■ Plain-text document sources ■
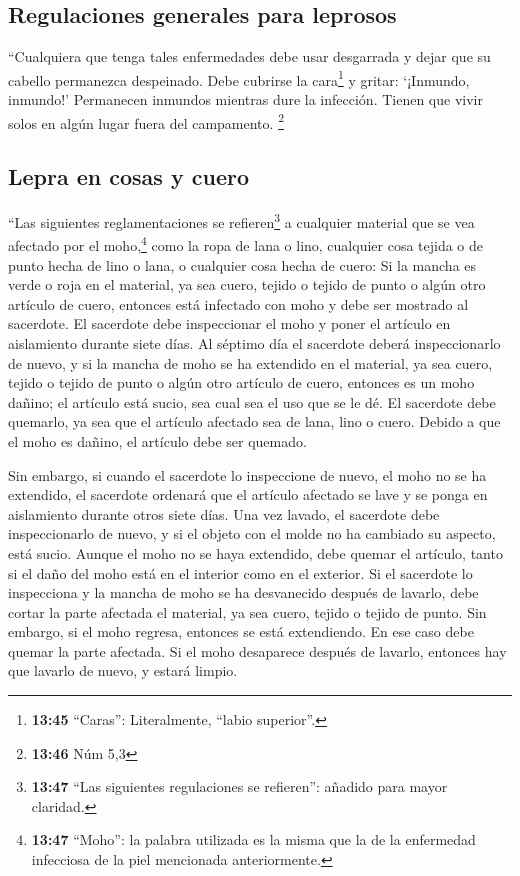 \hypertarget{regulaciones-generales-para-leprosos}{%
\subsection{Regulaciones generales para
leprosos}\label{regulaciones-generales-para-leprosos}}

 ``Cualquiera que tenga tales enfermedades debe usar
desgarrada y dejar que su cabello permanezca despeinado. Debe cubrirse
la cara\footnote{\textbf{13:45} ``Caras'': Literalmente, ``labio
  superior''.} y gritar: `¡Inmundo, inmundo!'  Permanecen
inmundos mientras dure la infección. Tienen que vivir solos en algún
lugar fuera del campamento. \footnote{\textbf{13:46} Núm 5,3}

\hypertarget{lepra-en-cosas-y-cuero}{%
\subsection{Lepra en cosas y cuero}\label{lepra-en-cosas-y-cuero}}

 ``Las siguientes reglamentaciones se refieren\footnote{\textbf{13:47}
  ``Las siguientes regulaciones se refieren'': añadido para mayor
  claridad.} a cualquier material que se vea afectado por el
moho,\footnote{\textbf{13:47} ``Moho'': la palabra utilizada es la misma
  que la de la enfermedad infecciosa de la piel mencionada
  anteriormente.} como la ropa de lana o lino,  cualquier
cosa tejida o de punto hecha de lino o lana, o cualquier cosa hecha de
cuero:  Si la mancha es verde o roja en el material, ya
sea cuero, tejido o tejido de punto o algún otro artículo de cuero,
entonces está infectado con moho y debe ser mostrado al sacerdote.
 El sacerdote debe inspeccionar el moho y poner el
artículo en aislamiento durante siete días.  Al séptimo
día el sacerdote deberá inspeccionarlo de nuevo, y si la mancha de moho
se ha extendido en el material, ya sea cuero, tejido o tejido de punto o
algún otro artículo de cuero, entonces es un moho dañino; el artículo
está sucio, sea cual sea el uso que se le dé.  El
sacerdote debe quemarlo, ya sea que el artículo afectado sea de lana,
lino o cuero. Debido a que el moho es dañino, el artículo debe ser
quemado.

 Sin embargo, si cuando el sacerdote lo inspeccione de
nuevo, el moho no se ha extendido,  el sacerdote ordenará
que el artículo afectado se lave y se ponga en aislamiento durante otros
siete días.  Una vez lavado, el sacerdote debe
inspeccionarlo de nuevo, y si el objeto con el molde no ha cambiado su
aspecto, está sucio. Aunque el moho no se haya extendido, debe quemar el
artículo, tanto si el daño del moho está en el interior como en el
exterior.  Si el sacerdote lo inspecciona y la mancha de
moho se ha desvanecido después de lavarlo, debe cortar la parte afectada
el material, ya sea cuero, tejido o tejido de punto.  Sin
embargo, si el moho regresa, entonces se está extendiendo. En ese caso
debe quemar la parte afectada.  Si el moho desaparece
después de lavarlo, entonces hay que lavarlo de nuevo, y estará limpio.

■ Assignment ■
Please count the lines above that hold the string "está" and reply with the number alone.

■ Exercise result ■
5